▶ _Exercise instructions_: Output exactly the lines from the line with "Here, An expression" through the end of the records below. Include nothing else.

▶ _Information supplied_:
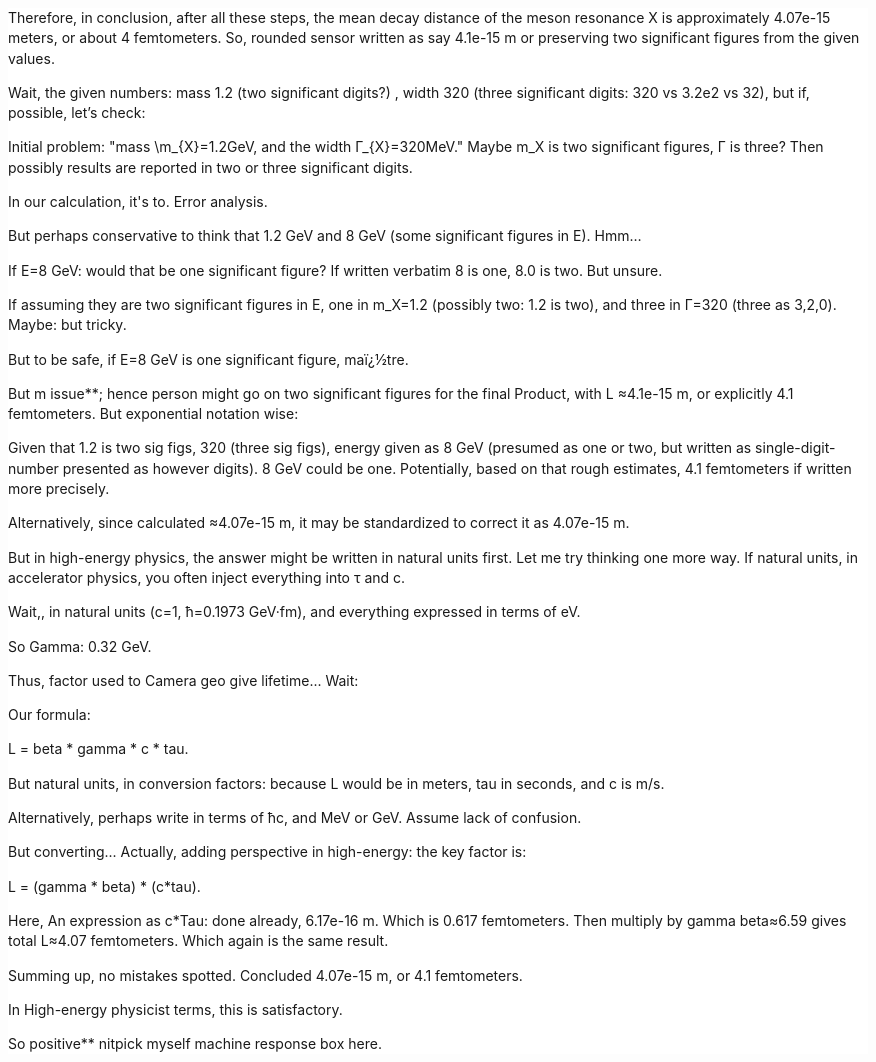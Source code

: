 Therefore, in conclusion, after all these steps, the mean decay distance of the meson resonance X is approximately 4.07e-15 meters, or about 4 femtometers. So, rounded sensor written as say 4.1e-15 m or preserving two significant figures from the given values.

Wait, the given numbers: mass 1.2 (two significant digits?) , width 320 (three significant digits: 320 vs 3.2e2 vs 32), but if, possible, let’s check:

Initial problem: "mass \m_{X}=1.2GeV, and the width Γ_{X}=320MeV." Maybe m_X is two significant figures, Γ is three? Then possibly results are reported in two or three significant digits.

In our calculation, it's to. Error analysis.

But perhaps conservative to think that 1.2 GeV and 8 GeV (some significant figures in E). Hmm…

If E=8 GeV: would that be one significant figure? If written verbatim 8 is one, 8.0 is two. But unsure.

If assuming they are two significant figures in E, one in m_X=1.2 (possibly two: 1.2 is two), and three in Γ=320 (three as 3,2,0). Maybe: but tricky.

But to be safe, if E=8 GeV is one significant figure, maï¿½tre.

But m issue**; hence person might go on two significant figures for the final Product, with L ≈4.1e-15 m, or explicitly 4.1 femtometers. But exponential notation wise:

Given that 1.2 is two sig figs, 320 (three sig figs), energy given as 8 GeV (presumed as one or two, but written as single-digit-number presented as however digits). 8 GeV could be one. Potentially, based on that rough estimates, 4.1 femtometers if written more precisely.

Alternatively, since calculated ≈4.07e-15 m, it may be standardized to correct it as 4.07e-15 m.

But in high-energy physics, the answer might be written in natural units first. Let me try thinking one more way. If natural units, in accelerator physics, you often inject everything into τ and c.

Wait,, in natural units (c=1, ħ=0.1973 GeV·fm), and everything expressed in terms of eV.

So Gamma: 0.32 GeV.

Thus, factor used to Camera geo give lifetime... Wait:

Our formula:

L = beta * gamma * c * tau.

But natural units, in conversion factors: because L would be in meters, tau in seconds, and c is m/s.

Alternatively, perhaps write in terms of ħc, and MeV or GeV. Assume lack of confusion.

But converting... Actually, adding perspective in high-energy: the key factor is:

  L = (gamma * beta) * (c*tau).


Here, An expression as c*Tau: done already, 6.17e-16 m. Which is 0.617 femtometers. Then multiply by gamma beta≈6.59 gives total L≈4.07 femtometers. Which again is the same result.

Summing up, no mistakes spotted. Concluded  4.07e-15 m, or 4.1 femtometers.

In High-energy physicist terms, this is satisfactory.

So positive** nitpick myself machine response box here.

▶ _Task solution_:
Here, An expression as c*Tau: done already, 6.17e-16 m. Which is 0.617 femtometers. Then multiply by gamma beta≈6.59 gives total L≈4.07 femtometers. Which again is the same result.

Summing up, no mistakes spotted. Concluded  4.07e-15 m, or 4.1 femtometers.

In High-energy physicist terms, this is satisfactory.

So positive** nitpick myself machine response box here.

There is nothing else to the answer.